O Brasil não foi o único alvo: a Índia recebeu tarifa similar por manter a compra de petróleo russo, e o Canadá foi advertido por Trump de que reconhecer um Estado palestino dificultaria negociações comerciais. No caso brasileiro, porém, a revista afirma que se trata do exemplo mais explícito de uso do comércio como instrumento para interferir em assuntos internos de outro país.

Apesar do tom agressivo, quase 700 produtos brasileiros foram isentos da alíquota, incluindo aviões, petróleo, celulose e suco de laranja. Já itens como café, carne e frutas ficaram de fora das exceções e seguirão sujeitos à tarifa integral.

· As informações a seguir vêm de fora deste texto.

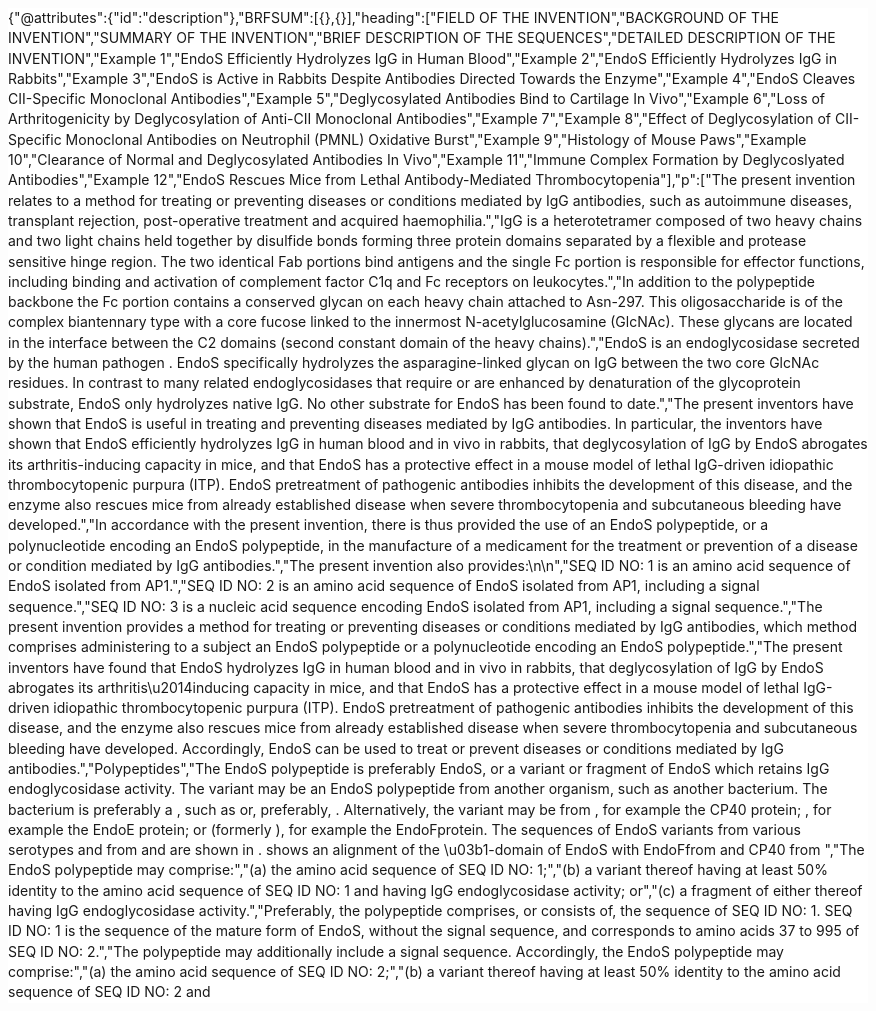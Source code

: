 {"@attributes":{"id":"description"},"BRFSUM":[{},{}],"heading":["FIELD OF THE INVENTION","BACKGROUND OF THE INVENTION","SUMMARY OF THE INVENTION","BRIEF DESCRIPTION OF THE SEQUENCES","DETAILED DESCRIPTION OF THE INVENTION","Example 1","EndoS Efficiently Hydrolyzes IgG in Human Blood","Example 2","EndoS Efficiently Hydrolyzes IgG in Rabbits","Example 3","EndoS is Active in Rabbits Despite Antibodies Directed Towards the Enzyme","Example 4","EndoS Cleaves CII-Specific Monoclonal Antibodies","Example 5","Deglycosylated Antibodies Bind to Cartilage In Vivo","Example 6","Loss of Arthritogenicity by Deglycosylation of Anti-CII Monoclonal Antibodies","Example 7","Example 8","Effect of Deglycosylation of CII-Specific Monoclonal Antibodies on Neutrophil (PMNL) Oxidative Burst","Example 9","Histology of Mouse Paws","Example 10","Clearance of Normal and Deglycosylated Antibodies In Vivo","Example 11","Immune Complex Formation by Deglycoslyated Antibodies","Example 12","EndoS Rescues Mice from Lethal Antibody-Mediated Thrombocytopenia"],"p":["The present invention relates to a method for treating or preventing diseases or conditions mediated by IgG antibodies, such as autoimmune diseases, transplant rejection, post-operative treatment and acquired haemophilia.","IgG is a heterotetramer composed of two heavy chains and two light chains held together by disulfide bonds forming three protein domains separated by a flexible and protease sensitive hinge region. The two identical Fab portions bind antigens and the single Fc portion is responsible for effector functions, including binding and activation of complement factor C1q and Fc receptors on leukocytes.","In addition to the polypeptide backbone the Fc portion contains a conserved glycan on each heavy chain attached to Asn-297. This oligosaccharide is of the complex biantennary type with a core fucose linked to the innermost N-acetylglucosamine (GlcNAc). These glycans are located in the interface between the C2 domains (second constant domain of the heavy chains).","EndoS is an endoglycosidase secreted by the human pathogen . EndoS specifically hydrolyzes the asparagine-linked glycan on IgG between the two core GlcNAc residues. In contrast to many related endoglycosidases that require or are enhanced by denaturation of the glycoprotein substrate, EndoS only hydrolyzes native IgG. No other substrate for EndoS has been found to date.","The present inventors have shown that EndoS is useful in treating and preventing diseases mediated by IgG antibodies. In particular, the inventors have shown that EndoS efficiently hydrolyzes IgG in human blood and in vivo in rabbits, that deglycosylation of IgG by EndoS abrogates its arthritis-inducing capacity in mice, and that EndoS has a protective effect in a mouse model of lethal IgG-driven idiopathic thrombocytopenic purpura (ITP). EndoS pretreatment of pathogenic antibodies inhibits the development of this disease, and the enzyme also rescues mice from already established disease when severe thrombocytopenia and subcutaneous bleeding have developed.","In accordance with the present invention, there is thus provided the use of an EndoS polypeptide, or a polynucleotide encoding an EndoS polypeptide, in the manufacture of a medicament for the treatment or prevention of a disease or condition mediated by IgG antibodies.","The present invention also provides:\n\n","SEQ ID NO: 1 is an amino acid sequence of EndoS isolated from AP1.","SEQ ID NO: 2 is an amino acid sequence of EndoS isolated from AP1, including a signal sequence.","SEQ ID NO: 3 is a nucleic acid sequence encoding EndoS isolated from AP1, including a signal sequence.","The present invention provides a method for treating or preventing diseases or conditions mediated by IgG antibodies, which method comprises administering to a subject an EndoS polypeptide or a polynucleotide encoding an EndoS polypeptide.","The present inventors have found that EndoS hydrolyzes IgG in human blood and in vivo in rabbits, that deglycosylation of IgG by EndoS abrogates its arthritis\u2014inducing capacity in mice, and that EndoS has a protective effect in a mouse model of lethal IgG-driven idiopathic thrombocytopenic purpura (ITP). EndoS pretreatment of pathogenic antibodies inhibits the development of this disease, and the enzyme also rescues mice from already established disease when severe thrombocytopenia and subcutaneous bleeding have developed. Accordingly, EndoS can be used to treat or prevent diseases or conditions mediated by IgG antibodies.","Polypeptides","The EndoS polypeptide is preferably EndoS, or a variant or fragment of EndoS which retains IgG endoglycosidase activity. The variant may be an EndoS polypeptide from another organism, such as another bacterium. The bacterium is preferably a , such as or, preferably, . Alternatively, the variant may be from , for example the CP40 protein; , for example the EndoE protein; or (formerly ), for example the EndoFprotein. The sequences of EndoS variants from various serotypes and from and are shown in .  shows an alignment of the \u03b1-domain of EndoS with EndoFfrom and CP40 from ","The EndoS polypeptide may comprise:","(a) the amino acid sequence of SEQ ID NO: 1;","(b) a variant thereof having at least 50% identity to the amino acid sequence of SEQ ID NO: 1 and having IgG endoglycosidase activity; or","(c) a fragment of either thereof having IgG endoglycosidase activity.","Preferably, the polypeptide comprises, or consists of, the sequence of SEQ ID NO: 1. SEQ ID NO: 1 is the sequence of the mature form of EndoS, without the signal sequence, and corresponds to amino acids 37 to 995 of SEQ ID NO: 2.","The polypeptide may additionally include a signal sequence. Accordingly, the EndoS polypeptide may comprise:","(a) the amino acid sequence of SEQ ID NO: 2;","(b) a variant thereof having at least 50% identity to the amino acid sequence of SEQ ID NO: 2 and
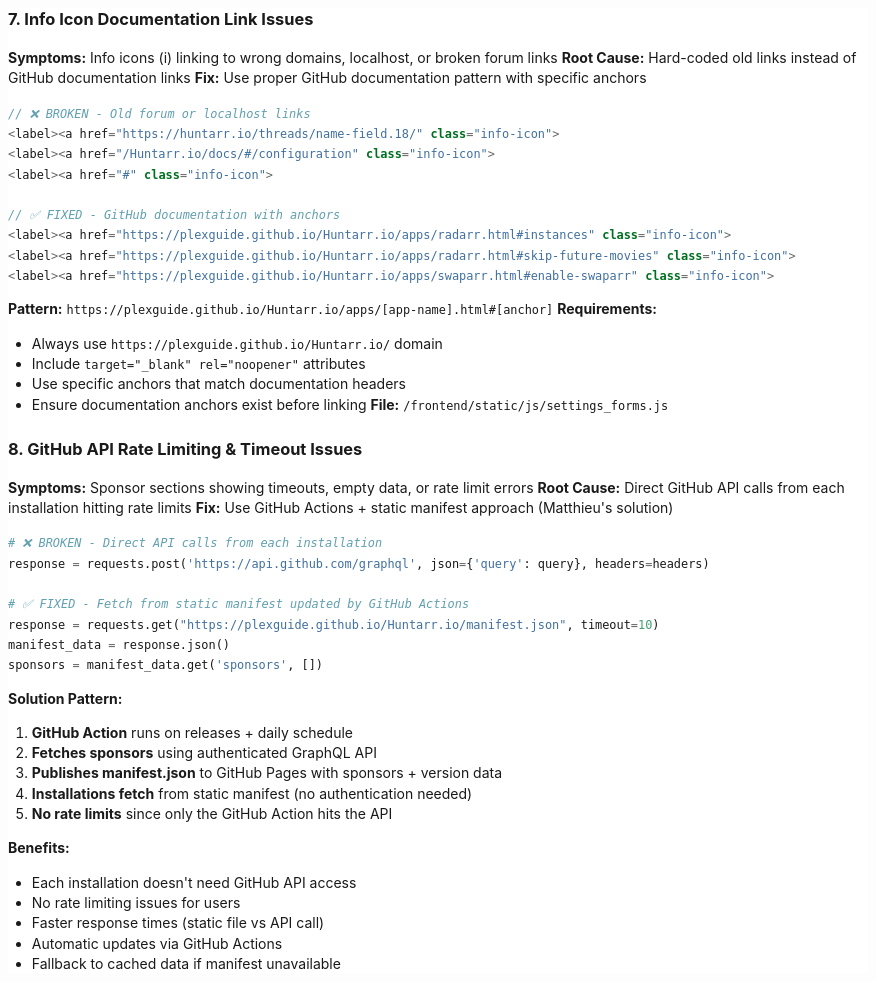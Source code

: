 ### 7. Info Icon Documentation Link Issues
**Symptoms:** Info icons (i) linking to wrong domains, localhost, or broken forum links
**Root Cause:** Hard-coded old links instead of GitHub documentation links
**Fix:** Use proper GitHub documentation pattern with specific anchors
```javascript
// ❌ BROKEN - Old forum or localhost links
<label><a href="https://huntarr.io/threads/name-field.18/" class="info-icon">
<label><a href="/Huntarr.io/docs/#/configuration" class="info-icon">
<label><a href="#" class="info-icon">

// ✅ FIXED - GitHub documentation with anchors
<label><a href="https://plexguide.github.io/Huntarr.io/apps/radarr.html#instances" class="info-icon">
<label><a href="https://plexguide.github.io/Huntarr.io/apps/radarr.html#skip-future-movies" class="info-icon">
<label><a href="https://plexguide.github.io/Huntarr.io/apps/swaparr.html#enable-swaparr" class="info-icon">
```
**Pattern:** `https://plexguide.github.io/Huntarr.io/apps/[app-name].html#[anchor]`
**Requirements:**
- Always use `https://plexguide.github.io/Huntarr.io/` domain
- Include `target="_blank" rel="noopener"` attributes
- Use specific anchors that match documentation headers
- Ensure documentation anchors exist before linking
**File:** `/frontend/static/js/settings_forms.js`

### 8. GitHub API Rate Limiting & Timeout Issues
**Symptoms:** Sponsor sections showing timeouts, empty data, or rate limit errors
**Root Cause:** Direct GitHub API calls from each installation hitting rate limits
**Fix:** Use GitHub Actions + static manifest approach (Matthieu's solution)
```python
# ❌ BROKEN - Direct API calls from each installation
response = requests.post('https://api.github.com/graphql', json={'query': query}, headers=headers)

# ✅ FIXED - Fetch from static manifest updated by GitHub Actions
response = requests.get("https://plexguide.github.io/Huntarr.io/manifest.json", timeout=10)
manifest_data = response.json()
sponsors = manifest_data.get('sponsors', [])
```
**Solution Pattern:**
1. **GitHub Action** runs on releases + daily schedule
2. **Fetches sponsors** using authenticated GraphQL API  
3. **Publishes manifest.json** to GitHub Pages with sponsors + version data
4. **Installations fetch** from static manifest (no authentication needed)
5. **No rate limits** since only the GitHub Action hits the API

**Benefits:**
- Each installation doesn't need GitHub API access
- No rate limiting issues for users
- Faster response times (static file vs API call)
- Automatic updates via GitHub Actions
- Fallback to cached data if manifest unavailable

Mesmo sem considerar as isenções, o impacto econômico, segundo The Economist, tende a ser moderado. Isso porque a participação do comércio exterior no PIB brasileiro é baixa, e a dependência do mercado norte-americano vem caindo. Hoje, apenas 13% das exportações brasileiras vão para os EUA — há 20 anos, essa fatia era de 25%. Já o comércio com a China cresceu quase seis vezes no período, alcançando 28% das exportações.

De acordo com a publicação, o presidente Luiz Inácio Lula da Silva reagiu com firmeza, dizendo que o Brasil não será “tutelado” nem humilhado por um “imperador”. Ao mesmo tempo, buscou atuação diplomática: acionou empresas brasileiras e parceiras nos EUA para pressionar a Casa Branca, o que teria resultado na redução das isenções.

Para a revista, Lula deve manter a cautela, evitando transformar a disputa em um conflito maior. O ponto de atenção estaria nos próximos passos: no dia 6, o presidente anunciou que discutirá com outros integrantes do BRICS, grupo que reúne 11 economias emergentes, incluindo China e Índia, estratégias para reagir às tarifas.

O movimento, alerta The Economist, pode alimentar uma escalada de tensões comerciais. Trump já classificou o BRICS como “antiamericano” e, durante a cúpula do bloco no Rio de Janeiro, no mês passado, ameaçou impor mais 10% de tarifa sobre produtos dos países-membros.